In truth, the 32 year old had had a poor few months, suffering from a complete lack of form since his series saving hundred against New Zealand at Auckland. It appeared that Australia in particular had worked out how to bowl at him and after being dropped from the England side before the 4th Ashes test at Melbourne, many pundits were writing Prior's cricketing epitaph. Apparently he was too old, time to move onto younger men.
Blooding young players is all well and good but there is no point blooding them if they aren't ready. There is also no point putting them in the team if there are still world class players waiting in the wings. Prior is an excellent example of a world-class player who can still offer England a lot over the next few years.

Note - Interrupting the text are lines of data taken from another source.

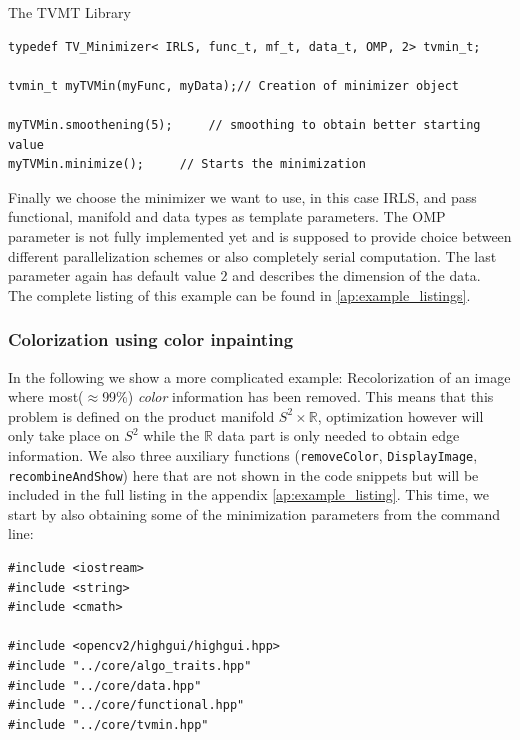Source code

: \begin{chapter}{The TVMT Library}
\cppinline
\begin{lstlisting}[label=code:tut_data,caption={Choosing the minimizer, smoothing and minimization}]
typedef TV_Minimizer< IRLS, func_t, mf_t, data_t, OMP, 2> tvmin_t;

tvmin_t myTVMin(myFunc, myData);// Creation of minimizer object

myTVMin.smoothening(5);		// smoothing to obtain better starting value
myTVMin.minimize();		// Starts the minimization
\end{lstlisting}

Finally we choose the minimizer we want to use, in this case IRLS, and pass functional, manifold and data types as template parameters. The OMP parameter is not fully implemented yet 
and is supposed to provide choice between different parallelization schemes or also completely serial computation. The last parameter again has default value $2$ and describes the 
dimension of the data.\\
The complete listing of this example can be found in \ref{ap:example_listings}.

\subsubsection{Colorization using color inpainting} %
\label{ssub:Color inpainting}
In the following we show a more complicated example: Recolorization of an image where most($\approx$99\%) \textit{color} information has been removed. This means that this
problem is defined on the product manifold $S^2\times \mathbb{R}$, optimization however will only take place on $S^2$ while the $\mathbb{R}$ data part is only needed to obtain
edge information. We also three auxiliary functions (\texttt{removeColor}, \texttt{DisplayImage}, \texttt{recombineAndShow}) here that are not shown in the code snippets but
will be included in the full listing in the appendix \ref{ap:example_listing}. This time, we start by also obtaining some of the minimization parameters from the command line:\\

\cppinline
\begin{lstlisting}[label=code:tut2_init,caption={Include library files and read parameters from standard input}]
#include <iostream>
#include <string>
#include <cmath>

#include <opencv2/highgui/highgui.hpp>
#include "../core/algo_traits.hpp"
#include "../core/data.hpp"
#include "../core/functional.hpp"
#include "../core/tvmin.hpp"


\end{lstlisting}
\end{chapter}
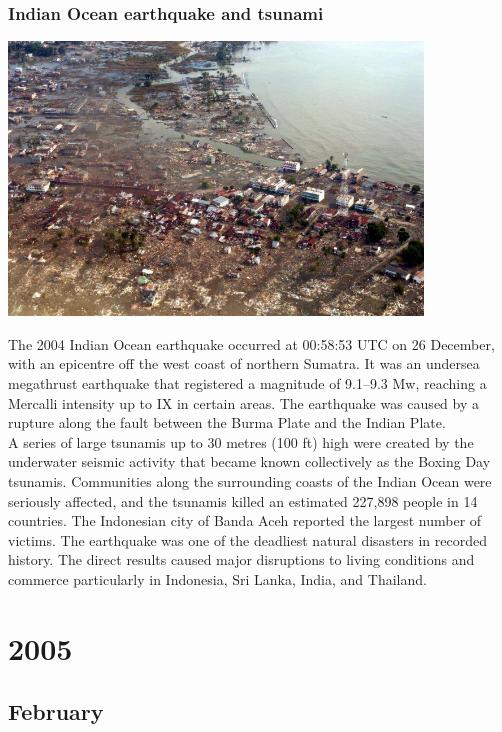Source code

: \documentclass[11pt]{report}
\begin{document}
\subsection{Indian Ocean earthquake and tsunami}
\vspace{2mm}\begin{center}\includegraphics[width=11cm]{./img/2004tsunami.jpg}\end{center}
The 2004 Indian Ocean earthquake occurred at 00:58:53 UTC on 26 December, with an epicentre off the west coast of northern Sumatra. It was an undersea megathrust earthquake that registered a magnitude of 9.1–9.3 Mw, reaching a Mercalli intensity up to IX in certain areas. The earthquake was caused by a rupture along the fault between the Burma Plate and the Indian Plate.\\
A series of large tsunamis up to 30 metres (100 ft) high were created by the underwater seismic activity that became known collectively as the Boxing Day tsunamis. Communities along the surrounding coasts of the Indian Ocean were seriously affected, and the tsunamis killed an estimated 227,898 people in 14 countries. The Indonesian city of Banda Aceh reported the largest number of victims. The earthquake was one of the deadliest natural disasters in recorded history. The direct results caused major disruptions to living conditions and commerce particularly in Indonesia, Sri Lanka, India, and Thailand.

\chapter{2005}
\section{February}
\end{document}
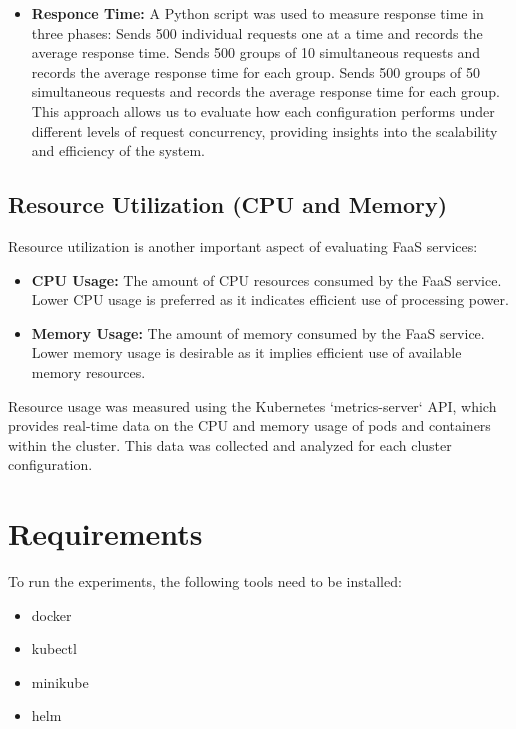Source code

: \documentclass{article}
\begin{document}
\begin{itemize}
    \item \textbf{Responce Time:} A Python script was used to measure response time in three phases:
        Sends 500 individual requests one at a time and records the average response time.
        Sends 500 groups of 10 simultaneous requests and records the average response time for each group.
        Sends 500 groups of 50 simultaneous requests and records the average response time for each group.
This approach allows us to evaluate how each configuration performs under different levels of request concurrency, providing insights into the scalability and efficiency of the system.
 
\end{itemize}


\subsection{Resource Utilization (CPU and Memory)}
Resource utilization is another important aspect of evaluating FaaS services:

\begin{itemize}
    \item \textbf{CPU Usage:} The amount of CPU resources consumed by the FaaS service. Lower CPU usage is preferred as it indicates efficient use of processing power.
    \item \textbf{Memory Usage:} The amount of memory consumed by the FaaS service. Lower memory usage is desirable as it implies efficient use of available memory resources.
\end{itemize}

Resource usage was measured using the Kubernetes `metrics-server` API, which provides real-time data on the CPU and memory usage of pods and containers within the cluster. This data was collected and analyzed for each cluster configuration.
\newpage


\section{Requirements}
To run the experiments, the following tools need to be installed:

\begin{itemize}
   \item docker
   \item kubectl
   \item minikube
   \item helm
\end{itemize}
\end{document}
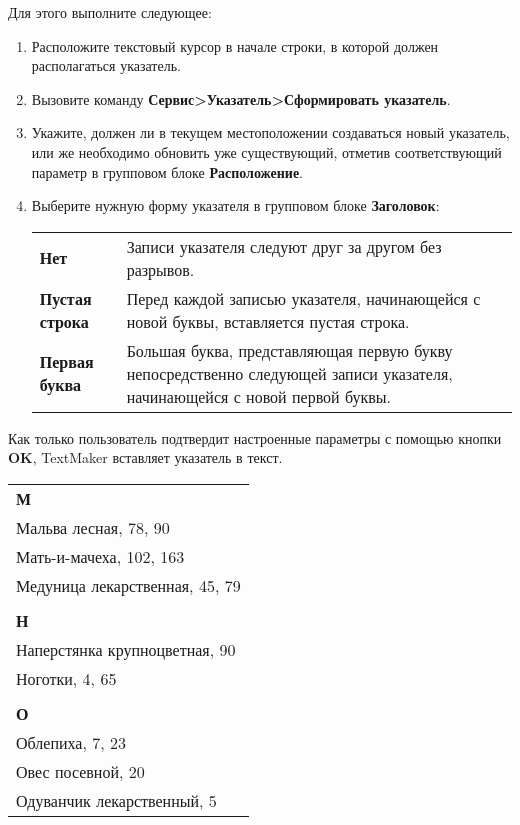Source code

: ﻿\documentclass[a4paper,10pt]{article}
\begin{document}
Для этого выполните следующее:
\begin{enumerate}
 \item Расположите текстовый курсор в начале строки, в которой должен располагаться указатель.
 \item Вызовите команду \textbf{Сервис>Указатель>Сформировать указатель}.
 \item Укажите, должен ли в текущем местоположении создаваться новый указатель, или же необходимо обновить уже существующий, отметив соответствующий параметр в групповом блоке \textbf{Расположение}.
 \item Выберите нужную форму указателя в групповом блоке \textbf{Заголовок}:
 \begin{center}
\begin{tabular}{  m{4cm}  m{12cm}  }  
 \textbf{Нет} & Записи указателя следуют друг за другом без разрывов.\\ 
 \textbf{Пустая строка} & Перед каждой записью указателя, начинающейся с новой буквы, вставляется пустая строка.\\
  \textbf{Первая буква} & Большая буква, представляющая первую букву непосредственно следующей записи указателя, начинающейся с новой первой буквы.\\ 
\end{tabular} 
\end{center}
\end{enumerate}

Как только пользователь подтвердит настроенные параметры с помощью кнопки \textbf{OK}, TextMaker вставляет указатель в текст.

\begin{center}
\begin{tabular}{ | m{16cm} | }  
\hline
 \textbf{М} \\ 
  Мальва лесная, 78, 90 \\
  Мать-и-мачеха, 102, 163\\ 
Медуница лекарственная, 45, 79 \\
 \\
\textbf{Н} \\
Наперстянка крупноцветная, 90\\
Ноготки, 4, 65\\
\\
\textbf{О}\\
Облепиха, 7, 23\\
Овес посевной, 20\\
Одуванчик лекарственный, 5\\
\hline
\end{tabular} 
\end{center}
\end{document}
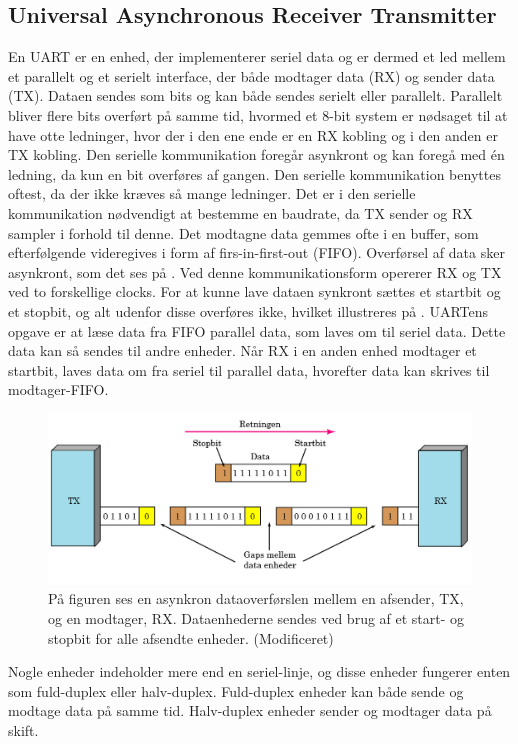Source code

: \subsection{Universal Asynchronous Receiver Transmitter}
En UART er en enhed, der implementerer seriel data og er dermed et led mellem et parallelt og et serielt interface, der både modtager data (RX) og sender data (TX). Dataen sendes som bits og kan både sendes serielt eller parallelt. \citep{Jimb02016a,Chun-zhiYin-shuiLun-yao2011} Parallelt bliver flere bits overført på samme tid, hvormed et 8-bit system er nødsaget til at have otte ledninger, hvor der i den ene ende er en RX kobling og i den anden er TX kobling. \citep{Jimb02016a} Den serielle kommunikation foregår asynkront og kan foregå med én ledning, da kun en bit overføres af gangen. Den serielle kommunikation benyttes oftest, da der ikke kræves så mange ledninger. Det er i den serielle kommunikation nødvendigt at bestemme en baudrate, da TX sender og RX sampler i forhold til denne. Det modtagne data gemmes ofte i en buffer, som efterfølgende videregives i form af firs-in-first-out (FIFO). \citep{Jimb02016a}\newline 
Overførsel af data sker asynkront, som det ses på . Ved denne kommunikationsform opererer RX og TX ved to forskellige clocks. For at kunne lave dataen synkront sættes et startbit og et stopbit, og alt udenfor disse overføres ikke, hvilket illustreres på . UARTens opgave er at læse data fra FIFO parallel data, som laves om til seriel data. Dette data kan så sendes til andre enheder. Når RX i en anden enhed modtager et startbit, laves data om fra seriel til parallel data, hvorefter data kan skrives til modtager-FIFO. \citep{Jimb02016a,Chun-zhiYin-shuiLun-yao2011}
\begin{figure}[H]
	\centering
	\includegraphics[scale=0.6]{figures/bProblemloesning/asynkron.png}
	\caption{På figuren ses en asynkron dataoverførslen mellem en afsender, TX, og en modtager, RX. Dataenhederne sendes ved brug af et start- og stopbit for alle afsendte enheder. \citep{Jimb02016} (Modificeret)}
	\label{fig:asynkron}
\end{figure}
Nogle enheder indeholder mere end en seriel-linje, og disse enheder fungerer enten som fuld-duplex eller halv-duplex. Fuld-duplex enheder kan både sende og modtage data på samme tid. Halv-duplex enheder sender og modtager data på skift. \citep{Jimb02016a,Chun-zhiYin-shuiLun-yao2011}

All players lose form and that was certainly the case for Prior. Whatever he tried just didn't seem to work. However his poor form over 8 months should be put into context by 5 years of excellent form. Since regaining his place back in the England side in 2008, Prior hardly had a bad match with gloves or bat. It seemed like he was never out of form, until last summer.
Losses in form happen to every sportsman so it was bound to happen to Prior eventually. That doesn't mean he isn't a world class player anymore. It just means he needs to regain his form and by the looks of it he has done just that by scoring the first hundred of the county season in Sussex's match against Middlesex. Batting at 4, Prior came in with a positive intent, taking the bowlers on and giving his side momentum. Just like he usually does for England.
Buttler will one-day be good enough to break into England's Test side however, Prior is currently the better option both as a wicket-keeper and a batsman.